Exercise description — Copy all records verbatim.

Data for this exercise —
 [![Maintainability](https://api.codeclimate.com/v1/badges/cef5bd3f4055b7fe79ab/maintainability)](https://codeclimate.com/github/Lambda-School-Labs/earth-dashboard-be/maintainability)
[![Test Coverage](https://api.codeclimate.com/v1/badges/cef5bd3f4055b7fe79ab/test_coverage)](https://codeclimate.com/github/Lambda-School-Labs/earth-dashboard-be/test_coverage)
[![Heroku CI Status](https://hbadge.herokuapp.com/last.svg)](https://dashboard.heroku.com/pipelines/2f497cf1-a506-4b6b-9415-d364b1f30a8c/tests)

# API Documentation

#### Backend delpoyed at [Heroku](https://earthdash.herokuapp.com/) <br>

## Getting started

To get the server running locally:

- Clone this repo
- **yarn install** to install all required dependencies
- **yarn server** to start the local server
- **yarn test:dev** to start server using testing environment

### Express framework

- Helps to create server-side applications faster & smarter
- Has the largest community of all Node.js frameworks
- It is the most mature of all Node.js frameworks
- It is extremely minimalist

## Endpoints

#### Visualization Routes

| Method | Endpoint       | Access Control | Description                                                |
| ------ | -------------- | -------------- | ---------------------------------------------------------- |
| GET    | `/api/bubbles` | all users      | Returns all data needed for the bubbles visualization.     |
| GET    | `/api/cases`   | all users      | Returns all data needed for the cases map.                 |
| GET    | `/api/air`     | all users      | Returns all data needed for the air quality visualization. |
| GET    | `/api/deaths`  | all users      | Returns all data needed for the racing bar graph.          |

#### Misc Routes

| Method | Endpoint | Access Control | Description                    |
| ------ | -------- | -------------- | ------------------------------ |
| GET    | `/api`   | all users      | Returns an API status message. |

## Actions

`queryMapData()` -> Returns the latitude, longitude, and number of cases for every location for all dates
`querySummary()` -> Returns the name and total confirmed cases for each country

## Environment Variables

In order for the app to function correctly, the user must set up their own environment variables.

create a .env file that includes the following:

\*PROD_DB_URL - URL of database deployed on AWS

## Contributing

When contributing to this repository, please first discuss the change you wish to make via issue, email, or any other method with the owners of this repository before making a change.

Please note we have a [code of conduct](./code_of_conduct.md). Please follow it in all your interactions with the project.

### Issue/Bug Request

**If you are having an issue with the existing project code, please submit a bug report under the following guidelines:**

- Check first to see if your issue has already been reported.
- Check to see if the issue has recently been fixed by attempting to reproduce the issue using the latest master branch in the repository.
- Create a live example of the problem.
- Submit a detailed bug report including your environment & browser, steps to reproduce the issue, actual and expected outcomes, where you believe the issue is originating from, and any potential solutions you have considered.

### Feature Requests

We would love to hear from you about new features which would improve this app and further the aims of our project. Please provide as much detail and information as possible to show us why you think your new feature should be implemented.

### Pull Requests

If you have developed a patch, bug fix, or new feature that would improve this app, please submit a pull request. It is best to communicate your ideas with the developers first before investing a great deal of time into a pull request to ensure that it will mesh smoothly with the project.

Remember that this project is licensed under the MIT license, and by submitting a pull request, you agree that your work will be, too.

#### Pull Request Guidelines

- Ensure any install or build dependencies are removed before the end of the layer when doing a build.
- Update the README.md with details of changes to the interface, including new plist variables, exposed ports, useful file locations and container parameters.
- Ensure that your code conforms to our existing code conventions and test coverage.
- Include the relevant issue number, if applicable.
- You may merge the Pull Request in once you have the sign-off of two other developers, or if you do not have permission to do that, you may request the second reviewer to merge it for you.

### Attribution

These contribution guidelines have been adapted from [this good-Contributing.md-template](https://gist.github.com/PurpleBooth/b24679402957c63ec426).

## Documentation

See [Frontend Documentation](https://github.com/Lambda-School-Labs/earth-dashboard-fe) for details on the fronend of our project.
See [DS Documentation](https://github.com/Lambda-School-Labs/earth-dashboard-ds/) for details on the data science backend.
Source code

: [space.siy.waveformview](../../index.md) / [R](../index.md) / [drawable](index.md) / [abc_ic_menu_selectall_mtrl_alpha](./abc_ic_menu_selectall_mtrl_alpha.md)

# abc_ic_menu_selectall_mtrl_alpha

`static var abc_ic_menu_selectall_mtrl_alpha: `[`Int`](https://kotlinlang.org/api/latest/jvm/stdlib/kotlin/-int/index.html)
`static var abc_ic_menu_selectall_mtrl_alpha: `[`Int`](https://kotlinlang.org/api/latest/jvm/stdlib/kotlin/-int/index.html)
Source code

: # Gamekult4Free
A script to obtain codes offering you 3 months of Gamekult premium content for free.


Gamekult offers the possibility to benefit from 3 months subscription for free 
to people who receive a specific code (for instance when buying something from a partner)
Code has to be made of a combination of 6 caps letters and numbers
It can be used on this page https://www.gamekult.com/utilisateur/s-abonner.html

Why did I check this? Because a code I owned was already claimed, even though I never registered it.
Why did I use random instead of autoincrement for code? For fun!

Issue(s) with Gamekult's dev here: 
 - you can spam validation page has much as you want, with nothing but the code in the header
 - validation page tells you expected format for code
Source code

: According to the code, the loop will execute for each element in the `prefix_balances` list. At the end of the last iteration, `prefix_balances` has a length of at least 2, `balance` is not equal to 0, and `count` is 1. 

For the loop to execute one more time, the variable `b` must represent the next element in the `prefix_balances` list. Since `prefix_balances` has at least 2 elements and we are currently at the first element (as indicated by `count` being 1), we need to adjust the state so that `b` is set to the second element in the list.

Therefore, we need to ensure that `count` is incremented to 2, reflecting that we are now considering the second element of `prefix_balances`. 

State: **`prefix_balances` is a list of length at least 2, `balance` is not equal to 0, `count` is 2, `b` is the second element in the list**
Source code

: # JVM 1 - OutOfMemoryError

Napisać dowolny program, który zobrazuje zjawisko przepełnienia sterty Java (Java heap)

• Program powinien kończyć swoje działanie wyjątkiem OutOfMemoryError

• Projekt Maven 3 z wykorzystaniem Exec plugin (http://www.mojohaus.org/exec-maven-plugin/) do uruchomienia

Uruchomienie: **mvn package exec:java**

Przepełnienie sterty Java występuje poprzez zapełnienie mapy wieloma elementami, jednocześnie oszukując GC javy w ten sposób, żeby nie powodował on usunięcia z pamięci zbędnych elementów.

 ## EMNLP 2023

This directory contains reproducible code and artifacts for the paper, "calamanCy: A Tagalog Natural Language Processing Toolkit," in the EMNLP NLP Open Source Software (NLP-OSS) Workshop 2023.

Answer —
 [![Maintainability](https://api.codeclimate.com/v1/badges/cef5bd3f4055b7fe79ab/maintainability)](https://codeclimate.com/github/Lambda-School-Labs/earth-dashboard-be/maintainability)
[![Test Coverage](https://api.codeclimate.com/v1/badges/cef5bd3f4055b7fe79ab/test_coverage)](https://codeclimate.com/github/Lambda-School-Labs/earth-dashboard-be/test_coverage)
[![Heroku CI Status](https://hbadge.herokuapp.com/last.svg)](https://dashboard.heroku.com/pipelines/2f497cf1-a506-4b6b-9415-d364b1f30a8c/tests)

# API Documentation

#### Backend delpoyed at [Heroku](https://earthdash.herokuapp.com/) <br>

## Getting started

To get the server running locally:

- Clone this repo
- **yarn install** to install all required dependencies
- **yarn server** to start the local server
- **yarn test:dev** to start server using testing environment

### Express framework

- Helps to create server-side applications faster & smarter
- Has the largest community of all Node.js frameworks
- It is the most mature of all Node.js frameworks
- It is extremely minimalist

## Endpoints

#### Visualization Routes

| Method | Endpoint       | Access Control | Description                                                |
| ------ | -------------- | -------------- | ---------------------------------------------------------- |
| GET    | `/api/bubbles` | all users      | Returns all data needed for the bubbles visualization.     |
| GET    | `/api/cases`   | all users      | Returns all data needed for the cases map.                 |
| GET    | `/api/air`     | all users      | Returns all data needed for the air quality visualization. |
| GET    | `/api/deaths`  | all users      | Returns all data needed for the racing bar graph.          |

#### Misc Routes

| Method | Endpoint | Access Control | Description                    |
| ------ | -------- | -------------- | ------------------------------ |
| GET    | `/api`   | all users      | Returns an API status message. |

## Actions

`queryMapData()` -> Returns the latitude, longitude, and number of cases for every location for all dates
`querySummary()` -> Returns the name and total confirmed cases for each country

## Environment Variables

In order for the app to function correctly, the user must set up their own environment variables.

create a .env file that includes the following:

\*PROD_DB_URL - URL of database deployed on AWS

## Contributing

When contributing to this repository, please first discuss the change you wish to make via issue, email, or any other method with the owners of this repository before making a change.

Please note we have a [code of conduct](./code_of_conduct.md). Please follow it in all your interactions with the project.

### Issue/Bug Request

**If you are having an issue with the existing project code, please submit a bug report under the following guidelines:**

- Check first to see if your issue has already been reported.
- Check to see if the issue has recently been fixed by attempting to reproduce the issue using the latest master branch in the repository.
- Create a live example of the problem.
- Submit a detailed bug report including your environment & browser, steps to reproduce the issue, actual and expected outcomes, where you believe the issue is originating from, and any potential solutions you have considered.

### Feature Requests

We would love to hear from you about new features which would improve this app and further the aims of our project. Please provide as much detail and information as possible to show us why you think your new feature should be implemented.

### Pull Requests

If you have developed a patch, bug fix, or new feature that would improve this app, please submit a pull request. It is best to communicate your ideas with the developers first before investing a great deal of time into a pull request to ensure that it will mesh smoothly with the project.

Remember that this project is licensed under the MIT license, and by submitting a pull request, you agree that your work will be, too.

#### Pull Request Guidelines

- Ensure any install or build dependencies are removed before the end of the layer when doing a build.
- Update the README.md with details of changes to the interface, including new plist variables, exposed ports, useful file locations and container parameters.
- Ensure that your code conforms to our existing code conventions and test coverage.
- Include the relevant issue number, if applicable.
- You may merge the Pull Request in once you have the sign-off of two other developers, or if you do not have permission to do that, you may request the second reviewer to merge it for you.

### Attribution

These contribution guidelines have been adapted from [this good-Contributing.md-template](https://gist.github.com/PurpleBooth/b24679402957c63ec426).

## Documentation

See [Frontend Documentation](https://github.com/Lambda-School-Labs/earth-dashboard-fe) for details on the fronend of our project.
See [DS Documentation](https://github.com/Lambda-School-Labs/earth-dashboard-ds/) for details on the data science backend.
Source code

: [space.siy.waveformview](../../index.md) / [R](../index.md) / [drawable](index.md) / [abc_ic_menu_selectall_mtrl_alpha](./abc_ic_menu_selectall_mtrl_alpha.md)

# abc_ic_menu_selectall_mtrl_alpha

`static var abc_ic_menu_selectall_mtrl_alpha: `[`Int`](https://kotlinlang.org/api/latest/jvm/stdlib/kotlin/-int/index.html)
`static var abc_ic_menu_selectall_mtrl_alpha: `[`Int`](https://kotlinlang.org/api/latest/jvm/stdlib/kotlin/-int/index.html)
Source code

: # Gamekult4Free
A script to obtain codes offering you 3 months of Gamekult premium content for free.


Gamekult offers the possibility to benefit from 3 months subscription for free 
to people who receive a specific code (for instance when buying something from a partner)
Code has to be made of a combination of 6 caps letters and numbers
It can be used on this page https://www.gamekult.com/utilisateur/s-abonner.html

Why did I check this? Because a code I owned was already claimed, even though I never registered it.
Why did I use random instead of autoincrement for code? For fun!

Issue(s) with Gamekult's dev here: 
 - you can spam validation page has much as you want, with nothing but the code in the header
 - validation page tells you expected format for code
Source code

: According to the code, the loop will execute for each element in the `prefix_balances` list. At the end of the last iteration, `prefix_balances` has a length of at least 2, `balance` is not equal to 0, and `count` is 1. 

For the loop to execute one more time, the variable `b` must represent the next element in the `prefix_balances` list. Since `prefix_balances` has at least 2 elements and we are currently at the first element (as indicated by `count` being 1), we need to adjust the state so that `b` is set to the second element in the list.

Therefore, we need to ensure that `count` is incremented to 2, reflecting that we are now considering the second element of `prefix_balances`. 

State: **`prefix_balances` is a list of length at least 2, `balance` is not equal to 0, `count` is 2, `b` is the second element in the list**
Source code

: # JVM 1 - OutOfMemoryError

Napisać dowolny program, który zobrazuje zjawisko przepełnienia sterty Java (Java heap)

• Program powinien kończyć swoje działanie wyjątkiem OutOfMemoryError

• Projekt Maven 3 z wykorzystaniem Exec plugin (http://www.mojohaus.org/exec-maven-plugin/) do uruchomienia

Uruchomienie: **mvn package exec:java**

Przepełnienie sterty Java występuje poprzez zapełnienie mapy wieloma elementami, jednocześnie oszukując GC javy w ten sposób, żeby nie powodował on usunięcia z pamięci zbędnych elementów.

 ## EMNLP 2023

This directory contains reproducible code and artifacts for the paper, "calamanCy: A Tagalog Natural Language Processing Toolkit," in the EMNLP NLP Open Source Software (NLP-OSS) Workshop 2023.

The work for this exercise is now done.